REQUIRED ACTION
The response must reproduce every record below without alteration.
(Beginning of SUPPLIED DATA)
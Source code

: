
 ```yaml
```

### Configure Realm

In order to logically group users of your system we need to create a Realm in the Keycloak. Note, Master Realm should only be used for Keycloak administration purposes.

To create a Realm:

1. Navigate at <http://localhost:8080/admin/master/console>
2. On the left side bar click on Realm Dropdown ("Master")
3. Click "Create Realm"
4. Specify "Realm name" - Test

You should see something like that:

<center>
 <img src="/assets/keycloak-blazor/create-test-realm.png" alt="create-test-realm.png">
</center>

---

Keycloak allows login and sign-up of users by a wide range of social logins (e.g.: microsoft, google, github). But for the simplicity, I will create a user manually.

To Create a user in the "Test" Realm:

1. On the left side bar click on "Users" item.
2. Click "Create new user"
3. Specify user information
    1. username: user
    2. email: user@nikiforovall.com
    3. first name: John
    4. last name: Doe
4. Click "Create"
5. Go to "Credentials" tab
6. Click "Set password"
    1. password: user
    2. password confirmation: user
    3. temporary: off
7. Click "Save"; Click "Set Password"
(End of SUPPLIED DATA)
ANSWER SECTION
Source code

:
 ```yaml
```

### Configure Realm

In order to logically group users of your system we need to create a Realm in the Keycloak. Note, Master Realm should only be used for Keycloak administration purposes.

To create a Realm:

1. Navigate at <http://localhost:8080/admin/master/console>
2. On the left side bar click on Realm Dropdown ("Master")
3. Click "Create Realm"
4. Specify "Realm name" - Test

You should see something like that:

<center>
 <img src="/assets/keycloak-blazor/create-test-realm.png" alt="create-test-realm.png">
</center>

---

Keycloak allows login and sign-up of users by a wide range of social logins (e.g.: microsoft, google, github). But for the simplicity, I will create a user manually.

To Create a user in the "Test" Realm:

1. On the left side bar click on "Users" item.
2. Click "Create new user"
3. Specify user information
    1. username: user
    2. email: user@nikiforovall.com
    3. first name: John
    4. last name: Doe
4. Click "Create"
5. Go to "Credentials" tab
6. Click "Set password"
    1. password: user
    2. password confirmation: user
    3. temporary: off
7. Click "Save"; Click "Set Password"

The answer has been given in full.